Matvei (Motia) Vainrub was born on May 2, 1910 in the town of Novo-Borisov in Belorussia His younger brother Evsei was also decorated as a Hero of the Soviet Union. From age 12 Matvei worked first as a messenger at a building site, then he was employed as a glass-blower at a glass factory. In 1929 he was drafted into the Red Army. In 1941, a month before war broke out with Nazi Germany, on the same day as his brother Evsei, he graduated from the Frunze Military Academy. Matvei was appointed head of intelligence of a tank division that had been formed in the Kuban area. He was seriously wounded in August 1941 in fighting near Elnia.
Subsequently he began assistant head of the armored forces of the 7th and then of the 62nd Army.
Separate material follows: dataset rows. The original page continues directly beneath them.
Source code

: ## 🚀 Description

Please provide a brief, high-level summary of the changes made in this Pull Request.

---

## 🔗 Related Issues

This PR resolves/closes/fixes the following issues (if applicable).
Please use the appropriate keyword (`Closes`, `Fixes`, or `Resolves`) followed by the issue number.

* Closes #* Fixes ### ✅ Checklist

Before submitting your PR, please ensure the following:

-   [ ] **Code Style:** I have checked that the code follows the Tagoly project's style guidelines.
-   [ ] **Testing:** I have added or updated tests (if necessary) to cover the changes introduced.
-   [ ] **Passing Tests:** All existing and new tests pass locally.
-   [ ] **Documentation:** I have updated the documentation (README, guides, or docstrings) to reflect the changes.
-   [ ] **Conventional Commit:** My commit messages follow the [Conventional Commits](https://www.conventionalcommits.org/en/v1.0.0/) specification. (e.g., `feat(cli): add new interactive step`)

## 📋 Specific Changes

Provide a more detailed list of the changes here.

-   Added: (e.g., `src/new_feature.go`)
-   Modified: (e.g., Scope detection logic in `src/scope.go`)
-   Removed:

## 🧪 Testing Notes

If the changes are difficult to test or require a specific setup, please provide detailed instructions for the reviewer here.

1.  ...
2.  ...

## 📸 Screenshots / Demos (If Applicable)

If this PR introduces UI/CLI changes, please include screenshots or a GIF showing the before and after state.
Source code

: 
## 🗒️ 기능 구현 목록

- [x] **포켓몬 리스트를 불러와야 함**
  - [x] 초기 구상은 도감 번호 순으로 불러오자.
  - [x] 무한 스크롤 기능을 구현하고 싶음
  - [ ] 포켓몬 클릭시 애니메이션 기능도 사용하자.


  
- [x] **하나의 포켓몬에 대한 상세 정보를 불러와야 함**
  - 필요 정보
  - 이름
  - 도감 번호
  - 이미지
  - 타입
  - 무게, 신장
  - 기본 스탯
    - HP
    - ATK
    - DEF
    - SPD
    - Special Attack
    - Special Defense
For all the second half of 1942 and January 1943 he participated in the battle of Stalingrad. During the fighting there tank units under the command of Colonel Vainrub destroyed 640 tanks and 552 canons and enemy mines.
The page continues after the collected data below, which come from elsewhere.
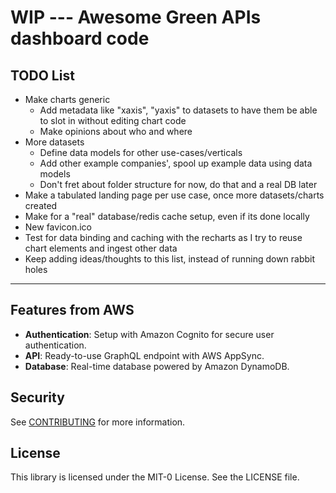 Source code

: # WIP --- Awesome Green APIs dashboard code

## TODO List

* Make charts generic
  * Add metadata like "xaxis", "yaxis" to datasets to have them be able to slot in without editing chart code
  * Make opinions about who and where
* More datasets
  * Define data models for other use-cases/verticals
  * Add other example companies', spool up example data using data models
  * Don't fret about folder structure for now, do that and a real DB later
* Make a tabulated landing page per use case, once more datasets/charts created
* Make for a "real" database/redis cache setup, even if its done locally
* New favicon.ico
* Test for data binding and caching with the recharts as I try to reuse chart elements and ingest other data
* Keep adding ideas/thoughts to this list, instead of running down rabbit holes

---

## Features from AWS

* **Authentication**: Setup with Amazon Cognito for secure user authentication.
* **API**: Ready-to-use GraphQL endpoint with AWS AppSync.
* **Database**: Real-time database powered by Amazon DynamoDB.

## Security

See [CONTRIBUTING](CONTRIBUTING.md#security-issue-notifications) for more information.

## License

This library is licensed under the MIT-0 License. See the LICENSE file.
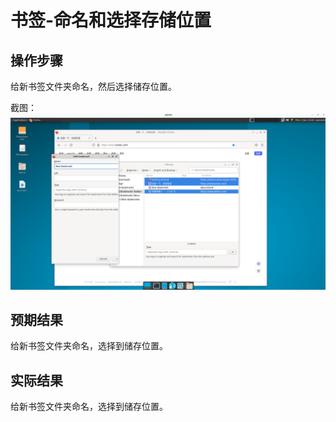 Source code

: # 书签-命名和选择存储位置

## 操作步骤

给新书签文件夹命名，然后选择储存位置。


截图：![](./img/书签-命名和选择存储位置-1.png)

## 预期结果

给新书签文件夹命名，选择到储存位置。

## 实际结果

给新书签文件夹命名，选择到储存位置。
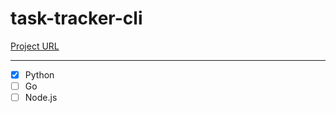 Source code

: # task-tracker-cli
[Project URL](https://roadmap.sh/projects/task-tracker)

---
- [x] Python 
- [ ] Go
- [ ] Node.js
From the fall of 1943 until the winter of 1944 Vainrub’s tank units within the framework of the 8th Army liberated many towns and villages of Ukraine, then they fought in Belorussia. On March 4, 1944 Vainrub was promoted to the rank of major-general and appointed commander of a tank corps of the 8th Army. Despite his high rank, on May 11 Matvei Vainrub took part in combat and was again seriously wounded. After recovering, in July 1944 he became commander of the armored and mechanized forces of the 8th Army. The troops under his command took part in the liberation of cities in Poland, including Łodz and Poznań and then in the fight for Berlin. On April 6, 1945, like his younger brother Evsei, Matvei was awarded the title of Hero of the Soviet Union.
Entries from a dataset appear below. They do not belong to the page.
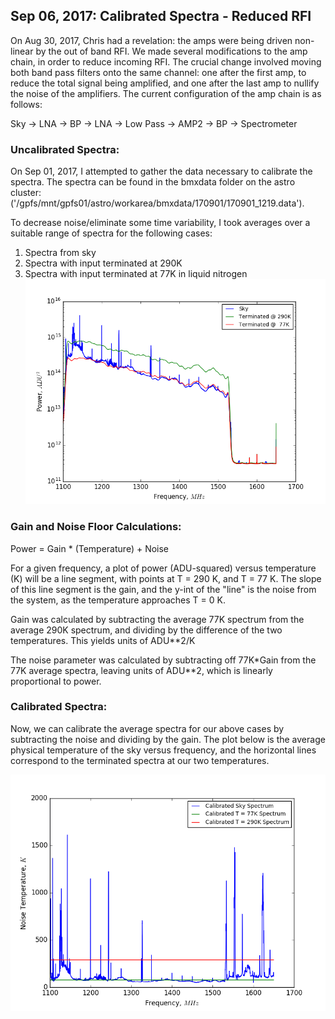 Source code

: ## Sep 06, 2017: Calibrated Spectra - Reduced RFI

On Aug 30, 2017, Chris had a revelation: the amps were being driven non-linear
by the out of band RFI. We made several modifications to the amp chain, in order
to reduce incoming RFI. The crucial change involved moving both band pass
filters onto the same channel: one after the first amp, to reduce the total
signal being amplified, and one after the last amp to nullify the noise of the
amplifiers. The current configuration of the amp chain is as follows:

Sky -> LNA -> BP -> LNA -> Low Pass -> AMP2 -> BP -> Spectrometer

### Uncalibrated Spectra:

On Sep 01, 2017, I attempted to gather the data necessary to calibrate the
spectra. The spectra can be found in the bmxdata folder on the astro cluster:
('/gpfs/mnt/gpfs01/astro/workarea/bmxdata/170901/170901_1219.data').

To decrease noise/eliminate some time variability, I took averages over a
suitable range of spectra for the following cases:
1.  Spectra from sky
2.  Spectra with input terminated at 290K
3.  Spectra with input terminated at 77K in liquid nitrogen
![spectra](PC_uncal_spectrum.png)

### Gain and Noise Floor Calculations:

Power = Gain * (Temperature) + Noise

For a given frequency, a plot of power (ADU-squared) versus temperature (K) will be a
line segment, with points at T = 290 K, and T = 77 K. The slope of this line
segment is the gain, and the y-int of the "line" is the noise from the system,
as the temperature approaches T = 0 K.

Gain was calculated by subtracting the average 77K spectrum from the average
290K spectrum, and dividing by the difference of the two temperatures. This
yields units of ADU**2/K

The noise parameter was calculated by subtracting off 77K*Gain from the 77K
average spectra, leaving units of ADU**2, which is linearly proportional to
power. 

### Calibrated Spectra:

Now, we can calibrate the average spectra for our above cases by subtracting the
noise and dividing by the gain. The plot below is the average physical temperature of
the sky versus frequency, and the horizontal lines correspond to the terminated
spectra at our two temperatures.

![Temp](PC_Cal_Spec.png)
During the course of the war Matvei Vainrub was honored a number of times. He received two Orders of the Red Banner (one of them for his fighting at Stalingrad), the Order of Suvorov, and the Order of Bogdan Chmielnicki for his combat role in Berlin. On April 17, 1945 the article “The Heroic Vainrub Brothers” by Shmuel Person was published in the Jewish Anti-fascist Committee’s Yiddish newspaper Eynikayt.
Right after the war, for a short time, Matvei Vainrub was assistant commander of the Kiev Military District. He then studied at the Military Academy of the General Staff, from which he graduated in 1951. In 1956, as an external student, he completed studies at the Novosibirsk Industrial Institute. In 1970, he retired from the army with the rank of lieutenant-general and began working in Kiev as a senior scientific staff member of the Ukrainian Scientific Research Institute of Technical Information.
Matvei Vainrub died on February 14, 1998 and was buried in Kiev.
In May 2013 in Ashdod, where his brothers spent the last years of his live, a monument was erected to the Vainrub brothers.